## Supplied material

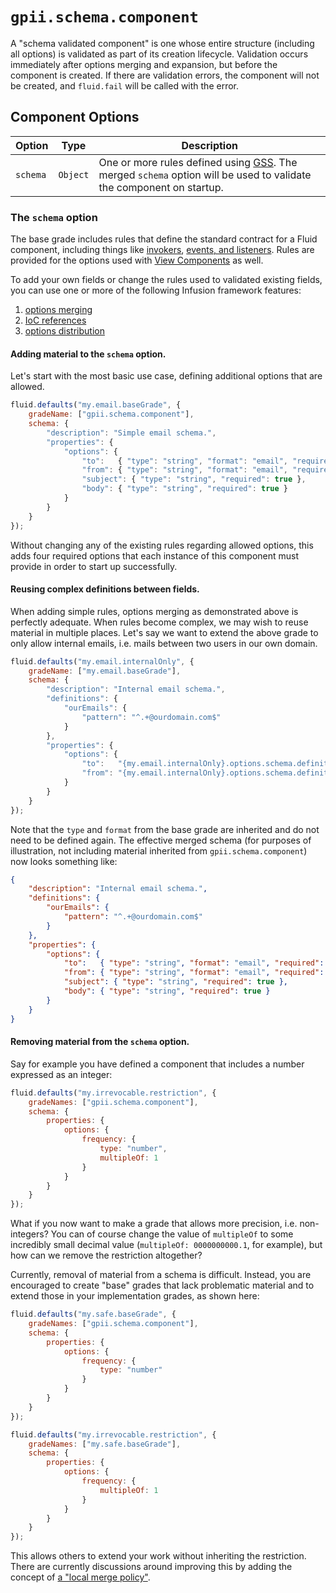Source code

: # `gpii.schema.component`

A "schema validated component" is one whose entire structure (including all options) is validated as part of its
creation lifecycle.  Validation occurs immediately after options merging and expansion, but before the component is
created.  If there are validation errors, the component will not be created, and `fluid.fail` will be called with the
error.

## Component Options

| Option   | Type     | Description |
| -------- | -------- | ----------- |
| `schema` | `Object` | One or more rules defined using [GSS](./gss.md). The merged `schema` option will be used to validate the component on startup. |

### The `schema` option

The base grade includes rules that define the standard contract for a Fluid component, including things like
[invokers](https://docs.fluidproject.org/infusion/development/Invokers.html),
[events, and listeners](https://docs.fluidproject.org/infusion/development/InfusionEventSystem.html).  Rules are
provided for the options used with
[View Components](https://docs.fluidproject.org/infusion/development/tutorial-developerIntroduction/DeveloperIntroductionToInfusionFramework-ViewsAndViewComponents.html)
as well.

To add your own fields or change the rules used to validated existing fields, you can use one or more of the following
Infusion framework features:

1. [options merging](https://docs.fluidproject.org/infusion/development/OptionsMerging.html)
2. [IoC references](https://docs.fluidproject.org/infusion/development/IoCReferences.html)
3. [options distribution](https://docs.fluidproject.org/infusion/development/IoCSS.html)

#### Adding material to the `schema` option.

Let's start with the most basic use case, defining additional options that are allowed.

```javascript
fluid.defaults("my.email.baseGrade", {
    gradeName: ["gpii.schema.component"],
    schema: {
        "description": "Simple email schema.",
        "properties": {
            "options": {
                "to":   { "type": "string", "format": "email", "required": true },
                "from": { "type": "string", "format": "email", "required": true },
                "subject": { "type": "string", "required": true },
                "body": { "type": "string", "required": true }
            }
        }
    }
});
```

Without changing any of the existing rules regarding allowed options, this adds four required options that each instance
of this component must provide in order to start up successfully.

#### Reusing complex definitions between fields.

When adding simple rules, options merging as demonstrated above is perfectly adequate.  When rules become complex, we
may wish to reuse material in multiple places.  Let's say we want to extend the above grade to only allow internal
emails, i.e. mails between two users in our own domain.

```javascript
fluid.defaults("my.email.internalOnly", {
    gradeName: ["my.email.baseGrade"],
    schema: {
        "description": "Internal email schema.",
        "definitions": {
            "ourEmails": {
                "pattern": "^.+@ourdomain.com$"
            }
        },
        "properties": {
            "options": {
                "to":   "{my.email.internalOnly}.options.schema.definitions.ourEmails",
                "from": "{my.email.internalOnly}.options.schema.definitions.ourEmails"
            }
        }
    }
});
```

Note that the `type` and `format` from the base grade are inherited and do not need to be defined again.  The effective
merged schema (for purposes of illustration, not including material inherited from `gpii.schema.component`) now looks
something like:

```json
{
    "description": "Internal email schema.",
    "definitions": {
        "ourEmails": {
            "pattern": "^.+@ourdomain.com$"
        }
    },
    "properties": {
        "options": {
            "to":   { "type": "string", "format": "email", "required": true, "pattern": "^.+@ourdomain.com$" },
            "from": { "type": "string", "format": "email", "required": true, "pattern": "^.+@ourdomain.com$" },
            "subject": { "type": "string", "required": true },
            "body": { "type": "string", "required": true }
        }
    }
}
```

#### Removing material from the `schema` option.

Say for example you have defined a component that includes a number expressed as an integer:

```javascript
fluid.defaults("my.irrevocable.restriction", {
    gradeNames: ["gpii.schema.component"],
    schema: {
        properties: {
            options: {
                frequency: {
                    type: "number",
                    multipleOf: 1
                }
            }
        }
    }
});
```

What if you now want to make a grade that allows more precision, i.e. non-integers?  You can of course change the value
of `multipleOf` to some incredibly small decimal value (`multipleOf: 0000000000.1`, for example), but how can we
remove the restriction altogether?

Currently, removal of material from a schema is difficult.  Instead, you are encouraged to create "base" grades that
lack problematic material and to extend those in your implementation grades, as shown here:

```javascript
fluid.defaults("my.safe.baseGrade", {
    gradeNames: ["gpii.schema.component"],
    schema: {
        properties: {
            options: {
                frequency: {
                    type: "number"
                }
            }
        }
    }
});

fluid.defaults("my.irrevocable.restriction", {
    gradeNames: ["my.safe.baseGrade"],
    schema: {
        properties: {
            options: {
                frequency: {
                    multipleOf: 1
                }
            }
        }
    }
});
```

This allows others to extend your work without inheriting the restriction.  There are currently discussions around
improving this by adding the concept of [a "local merge policy"](issues.fluidproject.org/browse/FLUID-5668).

## What you should do
Your answer must be the full set of entries, set down exactly and without pictures.

## Answer to the problem
Source code

: # `gpii.schema.component`

A "schema validated component" is one whose entire structure (including all options) is validated as part of its
creation lifecycle.  Validation occurs immediately after options merging and expansion, but before the component is
created.  If there are validation errors, the component will not be created, and `fluid.fail` will be called with the
error.

## Component Options

| Option   | Type     | Description |
| -------- | -------- | ----------- |
| `schema` | `Object` | One or more rules defined using [GSS](./gss.md). The merged `schema` option will be used to validate the component on startup. |

### The `schema` option

The base grade includes rules that define the standard contract for a Fluid component, including things like
[invokers](https://docs.fluidproject.org/infusion/development/Invokers.html),
[events, and listeners](https://docs.fluidproject.org/infusion/development/InfusionEventSystem.html).  Rules are
provided for the options used with
[View Components](https://docs.fluidproject.org/infusion/development/tutorial-developerIntroduction/DeveloperIntroductionToInfusionFramework-ViewsAndViewComponents.html)
as well.

To add your own fields or change the rules used to validated existing fields, you can use one or more of the following
Infusion framework features:

1. [options merging](https://docs.fluidproject.org/infusion/development/OptionsMerging.html)
2. [IoC references](https://docs.fluidproject.org/infusion/development/IoCReferences.html)
3. [options distribution](https://docs.fluidproject.org/infusion/development/IoCSS.html)

#### Adding material to the `schema` option.

Let's start with the most basic use case, defining additional options that are allowed.

```javascript
fluid.defaults("my.email.baseGrade", {
    gradeName: ["gpii.schema.component"],
    schema: {
        "description": "Simple email schema.",
        "properties": {
            "options": {
                "to":   { "type": "string", "format": "email", "required": true },
                "from": { "type": "string", "format": "email", "required": true },
                "subject": { "type": "string", "required": true },
                "body": { "type": "string", "required": true }
            }
        }
    }
});
```

Without changing any of the existing rules regarding allowed options, this adds four required options that each instance
of this component must provide in order to start up successfully.

#### Reusing complex definitions between fields.

When adding simple rules, options merging as demonstrated above is perfectly adequate.  When rules become complex, we
may wish to reuse material in multiple places.  Let's say we want to extend the above grade to only allow internal
emails, i.e. mails between two users in our own domain.

```javascript
fluid.defaults("my.email.internalOnly", {
    gradeName: ["my.email.baseGrade"],
    schema: {
        "description": "Internal email schema.",
        "definitions": {
            "ourEmails": {
                "pattern": "^.+@ourdomain.com$"
            }
        },
        "properties": {
            "options": {
                "to":   "{my.email.internalOnly}.options.schema.definitions.ourEmails",
                "from": "{my.email.internalOnly}.options.schema.definitions.ourEmails"
            }
        }
    }
});
```

Note that the `type` and `format` from the base grade are inherited and do not need to be defined again.  The effective
merged schema (for purposes of illustration, not including material inherited from `gpii.schema.component`) now looks
something like:

```json
{
    "description": "Internal email schema.",
    "definitions": {
        "ourEmails": {
            "pattern": "^.+@ourdomain.com$"
        }
    },
    "properties": {
        "options": {
            "to":   { "type": "string", "format": "email", "required": true, "pattern": "^.+@ourdomain.com$" },
            "from": { "type": "string", "format": "email", "required": true, "pattern": "^.+@ourdomain.com$" },
            "subject": { "type": "string", "required": true },
            "body": { "type": "string", "required": true }
        }
    }
}
```

#### Removing material from the `schema` option.

Say for example you have defined a component that includes a number expressed as an integer:

```javascript
fluid.defaults("my.irrevocable.restriction", {
    gradeNames: ["gpii.schema.component"],
    schema: {
        properties: {
            options: {
                frequency: {
                    type: "number",
                    multipleOf: 1
                }
            }
        }
    }
});
```

What if you now want to make a grade that allows more precision, i.e. non-integers?  You can of course change the value
of `multipleOf` to some incredibly small decimal value (`multipleOf: 0000000000.1`, for example), but how can we
remove the restriction altogether?

Currently, removal of material from a schema is difficult.  Instead, you are encouraged to create "base" grades that
lack problematic material and to extend those in your implementation grades, as shown here:

```javascript
fluid.defaults("my.safe.baseGrade", {
    gradeNames: ["gpii.schema.component"],
    schema: {
        properties: {
            options: {
                frequency: {
                    type: "number"
                }
            }
        }
    }
});

fluid.defaults("my.irrevocable.restriction", {
    gradeNames: ["my.safe.baseGrade"],
    schema: {
        properties: {
            options: {
                frequency: {
                    multipleOf: 1
                }
            }
        }
    }
});
```

This allows others to extend your work without inheriting the restriction.  There are currently discussions around
improving this by adding the concept of [a "local merge policy"](issues.fluidproject.org/browse/FLUID-5668).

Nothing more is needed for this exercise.